Значит, он выбрал безоговорочно то, что Сталин не мог не выбрать, Сталин и коммунисты его типа не могли не выбрать. Это – первое.
Второе. Не надо недооценивать, что Сталин, при всем при том – это человек своего времени и своего контекста. Он и войну-то вел как? Первая часть войны была проиграна, потому что ее вели люди с менталитетом кавалеристов Гражданской войны. И Сталин был одним из них, мы же помним, чем он занимался в Гражданскую войну. Первая конная.
Поэтому для Сталина было очень важно как можно большая территория. Вот Булат Окуджава в одном из замечательных стихотворений сказал: «Его удел – пространство и разбой в великой схватке прошлого с грядущим». Вот… Пространство и разбой – это глубоко укоренено было в Сталине, понимаете? И вот за это пространство он готов был пожертвовать чем угодно, кроме самого себя, естественно. Очень многим. Это – второй пункт важный.
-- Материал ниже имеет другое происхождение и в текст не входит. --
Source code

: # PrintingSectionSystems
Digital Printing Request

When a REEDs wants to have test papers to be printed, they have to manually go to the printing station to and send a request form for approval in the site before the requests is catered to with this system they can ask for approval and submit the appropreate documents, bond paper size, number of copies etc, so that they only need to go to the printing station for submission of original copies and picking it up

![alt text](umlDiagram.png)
И третье – это Польша. Вот с того же самого менталитета Гражданской войны он люто ненавидел Польшу. Потому что для Сталина главный его успех, главное его поражение в Гражданской – это же не Южный фронт, откуда его Троцкий выгнал и куда он там приехал за продовольствием, на самом деле, а не за войной, но как всегда стал захватывать власть. А его главная проблема и главная задача – это Польша. Потому что там набили лицо не только Тухачевскому и Троцкому, которые под Варшавой, но и Сталину, и Буденному, который командовал, а Сталин был комиссаром Юго-Западного фронта. И отомстить Польшу, которую он психологически… Это же человек времени, рубежа России и Советской России. И Польшу он не воспринимал как полную заграницу, как до последнего времени мы Прибалтику не очень заграницей, а Украину так вообще.
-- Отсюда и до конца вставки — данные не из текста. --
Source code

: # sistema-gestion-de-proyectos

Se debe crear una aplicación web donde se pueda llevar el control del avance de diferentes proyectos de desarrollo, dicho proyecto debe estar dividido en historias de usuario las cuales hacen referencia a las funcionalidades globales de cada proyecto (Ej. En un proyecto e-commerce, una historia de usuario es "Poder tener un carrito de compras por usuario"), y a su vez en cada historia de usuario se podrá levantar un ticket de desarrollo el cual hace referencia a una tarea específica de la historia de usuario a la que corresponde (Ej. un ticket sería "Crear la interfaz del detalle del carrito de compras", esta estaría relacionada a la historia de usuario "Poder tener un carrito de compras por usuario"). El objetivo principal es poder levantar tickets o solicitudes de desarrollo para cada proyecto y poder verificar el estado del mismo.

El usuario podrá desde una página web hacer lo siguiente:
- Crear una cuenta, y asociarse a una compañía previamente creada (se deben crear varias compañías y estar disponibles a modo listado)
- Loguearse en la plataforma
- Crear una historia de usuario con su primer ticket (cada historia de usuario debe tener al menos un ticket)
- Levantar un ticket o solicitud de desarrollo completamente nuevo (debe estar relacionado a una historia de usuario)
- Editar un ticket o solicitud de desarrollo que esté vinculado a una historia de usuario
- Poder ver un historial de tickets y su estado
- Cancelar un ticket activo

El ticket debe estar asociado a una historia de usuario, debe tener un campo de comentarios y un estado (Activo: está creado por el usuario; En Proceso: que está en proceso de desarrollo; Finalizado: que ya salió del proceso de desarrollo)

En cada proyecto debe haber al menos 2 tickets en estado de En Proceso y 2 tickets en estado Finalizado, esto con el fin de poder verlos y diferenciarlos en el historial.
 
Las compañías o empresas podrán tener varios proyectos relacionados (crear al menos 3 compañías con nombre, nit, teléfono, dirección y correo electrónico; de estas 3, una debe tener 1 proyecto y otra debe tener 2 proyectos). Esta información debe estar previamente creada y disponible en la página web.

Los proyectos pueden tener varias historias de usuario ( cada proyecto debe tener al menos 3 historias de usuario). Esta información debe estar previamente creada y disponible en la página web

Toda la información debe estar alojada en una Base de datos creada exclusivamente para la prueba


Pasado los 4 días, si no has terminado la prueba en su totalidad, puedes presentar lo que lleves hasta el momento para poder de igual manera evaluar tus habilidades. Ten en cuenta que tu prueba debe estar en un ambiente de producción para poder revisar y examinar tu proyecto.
Вот он Польшу воспринимал примерно таким образом. И вернуть Польшу, так сказать, куда следует и как следует – это для него был принципиальный и важнейший вопрос. И я думаю, что он даже не сразу пришел к идее социалистического лагеря и так далее. А вот борьба за Польшу, если вы помните, была центральной борьбой. Там еще, по-моему, в Ялте ему Черчилль писал, что 45% одних, 55% других…
В.Рыжков
―
Говорили о правительстве, о свободных выборах. Конечно, ничего этого он не выбрал.
В.Лукин
―
Иллюзия. Для Сталина или 100% или 0%.
В.Дымарский
―
Всю нашу жизнь делили Польшу…
В.Лукин
―
Вот примерно такие вещи. И еще один момент, недооцененный очень. Что, если вы к Фултонской речи вернетесь, вы увидите, что там говорится во многом не о, значит, России как таковой, о коммунистической России. Существовал принципиальный спор между двумя крупнейшими лидерами большевизма, между Сталиным и Троцким. Куда пойдет и как делать мировую революцию. Сталин еще с Гражданской войны говорил, что сила армии России, укрепление российской военной мощи, так сказать, бывшей российской империи, и удара Красной Армии по Европе. А Троцкий, кстати, скептически относился к польской кампании, он неохотно пошел на нее. Он считал, что только изнутри, вспышкой революционных движений, как Германская ноябрьская революция 18-го года, как там Венгерская революция и так далее. Вот с помощью партии, с помощью революционного НРЗБ, мировая революция…
В.Дымарский
―
То есть, изнутри, а не снаружи?
В.Лукин
―
И Сталин решил доказать, хотя он уже Троцкого давно убил, в 40-м году, но доказать он решил, что его стратегия была более правильной. Еще кстати, неизвестно, кого Ленин больше поддержал, он так и так, у него разные есть на этот счет высказывания. Но эти вот факторы очень важны в менталитете Сталина.И, конечно, самый главный фактор – это тот, который сформулировал замечательный поэт Давид Самойлов в двустишии, которым кончается его поэма «Кломпус» послевоенная. «После обязанностей права хотели мы, но мысли здраво – обязанности выше прав. Скажите, разве я не прав?» «После обязанностей» Александр взял Париж, и тогда же началось брожение, которое кончилось в декабре 25-го года. Люди увидели Европу, люди увидели новые горизонты, люди увидели, так сказать, что надо жить все-таки иначе и так далее.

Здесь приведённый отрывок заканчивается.